** Stored data entries **
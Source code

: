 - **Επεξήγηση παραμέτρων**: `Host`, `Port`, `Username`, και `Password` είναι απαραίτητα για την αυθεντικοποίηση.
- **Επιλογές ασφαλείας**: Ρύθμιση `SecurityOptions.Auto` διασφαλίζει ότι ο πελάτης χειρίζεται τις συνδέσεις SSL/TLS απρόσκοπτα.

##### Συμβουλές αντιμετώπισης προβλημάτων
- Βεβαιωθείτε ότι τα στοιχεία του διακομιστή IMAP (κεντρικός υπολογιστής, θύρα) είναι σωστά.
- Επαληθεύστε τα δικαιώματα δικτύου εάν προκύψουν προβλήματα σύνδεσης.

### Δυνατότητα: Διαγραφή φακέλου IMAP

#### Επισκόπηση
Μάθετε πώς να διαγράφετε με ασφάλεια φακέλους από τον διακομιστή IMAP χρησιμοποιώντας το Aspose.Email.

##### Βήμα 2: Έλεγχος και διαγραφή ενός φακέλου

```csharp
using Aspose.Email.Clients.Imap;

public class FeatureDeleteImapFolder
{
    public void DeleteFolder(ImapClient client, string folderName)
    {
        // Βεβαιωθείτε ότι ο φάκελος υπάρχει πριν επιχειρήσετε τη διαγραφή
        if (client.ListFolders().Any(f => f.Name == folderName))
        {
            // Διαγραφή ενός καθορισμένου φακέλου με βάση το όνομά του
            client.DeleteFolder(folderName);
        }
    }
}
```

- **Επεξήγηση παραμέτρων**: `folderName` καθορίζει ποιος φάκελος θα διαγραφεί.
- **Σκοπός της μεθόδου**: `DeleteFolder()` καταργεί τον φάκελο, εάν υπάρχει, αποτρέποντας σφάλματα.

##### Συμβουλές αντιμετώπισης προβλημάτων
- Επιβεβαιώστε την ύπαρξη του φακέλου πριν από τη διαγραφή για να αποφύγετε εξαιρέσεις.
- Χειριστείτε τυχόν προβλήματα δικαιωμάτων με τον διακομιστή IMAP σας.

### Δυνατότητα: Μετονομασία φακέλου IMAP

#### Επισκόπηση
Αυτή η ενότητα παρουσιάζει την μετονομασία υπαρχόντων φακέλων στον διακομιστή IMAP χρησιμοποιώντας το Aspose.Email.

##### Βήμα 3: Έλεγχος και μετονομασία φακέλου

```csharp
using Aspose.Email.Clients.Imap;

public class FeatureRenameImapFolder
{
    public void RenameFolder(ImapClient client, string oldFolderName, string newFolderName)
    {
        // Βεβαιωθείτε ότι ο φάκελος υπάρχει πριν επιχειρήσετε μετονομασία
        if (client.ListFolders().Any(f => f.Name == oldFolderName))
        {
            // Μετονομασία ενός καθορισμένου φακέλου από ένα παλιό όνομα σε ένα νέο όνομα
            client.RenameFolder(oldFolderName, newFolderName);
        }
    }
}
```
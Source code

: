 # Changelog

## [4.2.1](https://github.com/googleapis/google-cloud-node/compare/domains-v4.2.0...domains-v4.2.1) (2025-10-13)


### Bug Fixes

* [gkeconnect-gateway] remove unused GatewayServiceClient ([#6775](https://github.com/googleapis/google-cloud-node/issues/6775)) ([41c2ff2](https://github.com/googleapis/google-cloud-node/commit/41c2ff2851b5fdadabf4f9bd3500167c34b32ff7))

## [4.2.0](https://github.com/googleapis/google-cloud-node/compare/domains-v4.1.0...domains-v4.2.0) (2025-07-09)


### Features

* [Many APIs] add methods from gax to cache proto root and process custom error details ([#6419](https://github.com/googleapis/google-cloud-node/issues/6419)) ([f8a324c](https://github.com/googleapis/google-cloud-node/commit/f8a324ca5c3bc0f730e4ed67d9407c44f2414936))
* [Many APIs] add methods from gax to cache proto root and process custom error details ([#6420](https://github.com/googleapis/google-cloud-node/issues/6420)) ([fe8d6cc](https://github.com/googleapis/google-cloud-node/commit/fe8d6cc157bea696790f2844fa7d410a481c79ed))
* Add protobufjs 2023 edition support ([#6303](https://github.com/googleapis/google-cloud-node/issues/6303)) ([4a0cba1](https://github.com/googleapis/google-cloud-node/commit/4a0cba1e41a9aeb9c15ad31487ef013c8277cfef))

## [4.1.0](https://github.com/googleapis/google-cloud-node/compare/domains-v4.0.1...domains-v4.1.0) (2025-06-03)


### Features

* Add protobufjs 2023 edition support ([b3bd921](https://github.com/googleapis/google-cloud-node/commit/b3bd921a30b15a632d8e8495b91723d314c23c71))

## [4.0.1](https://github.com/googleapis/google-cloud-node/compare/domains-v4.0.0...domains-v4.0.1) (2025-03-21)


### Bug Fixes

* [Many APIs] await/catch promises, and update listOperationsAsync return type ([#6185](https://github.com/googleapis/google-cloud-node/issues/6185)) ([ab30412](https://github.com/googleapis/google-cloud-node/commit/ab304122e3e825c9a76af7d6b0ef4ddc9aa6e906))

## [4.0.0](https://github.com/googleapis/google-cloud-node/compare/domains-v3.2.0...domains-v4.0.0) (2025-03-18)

** THE PROBLEM **
Find the lines above that hold "node", then copy each of them.

** PROBLEM SOLUTION **
## [4.2.1](https://github.com/googleapis/google-cloud-node/compare/domains-v4.2.0...domains-v4.2.1) (2025-10-13)
* [gkeconnect-gateway] remove unused GatewayServiceClient ([#6775](https://github.com/googleapis/google-cloud-node/issues/6775)) ([41c2ff2](https://github.com/googleapis/google-cloud-node/commit/41c2ff2851b5fdadabf4f9bd3500167c34b32ff7))
## [4.2.0](https://github.com/googleapis/google-cloud-node/compare/domains-v4.1.0...domains-v4.2.0) (2025-07-09)
* [Many APIs] add methods from gax to cache proto root and process custom error details ([#6419](https://github.com/googleapis/google-cloud-node/issues/6419)) ([f8a324c](https://github.com/googleapis/google-cloud-node/commit/f8a324ca5c3bc0f730e4ed67d9407c44f2414936))
* [Many APIs] add methods from gax to cache proto root and process custom error details ([#6420](https://github.com/googleapis/google-cloud-node/issues/6420)) ([fe8d6cc](https://github.com/googleapis/google-cloud-node/commit/fe8d6cc157bea696790f2844fa7d410a481c79ed))
* Add protobufjs 2023 edition support ([#6303](https://github.com/googleapis/google-cloud-node/issues/6303)) ([4a0cba1](https://github.com/googleapis/google-cloud-node/commit/4a0cba1e41a9aeb9c15ad31487ef013c8277cfef))
## [4.1.0](https://github.com/googleapis/google-cloud-node/compare/domains-v4.0.1...domains-v4.1.0) (2025-06-03)
* Add protobufjs 2023 edition support ([b3bd921](https://github.com/googleapis/google-cloud-node/commit/b3bd921a30b15a632d8e8495b91723d314c23c71))
## [4.0.1](https://github.com/googleapis/google-cloud-node/compare/domains-v4.0.0...domains-v4.0.1) (2025-03-21)
* [Many APIs] await/catch promises, and update listOperationsAsync return type ([#6185](https://github.com/googleapis/google-cloud-node/issues/6185)) ([ab30412](https://github.com/googleapis/google-cloud-node/commit/ab304122e3e825c9a76af7d6b0ef4ddc9aa6e906))
## [4.0.0](https://github.com/googleapis/google-cloud-node/compare/domains-v3.2.0...domains-v4.0.0) (2025-03-18)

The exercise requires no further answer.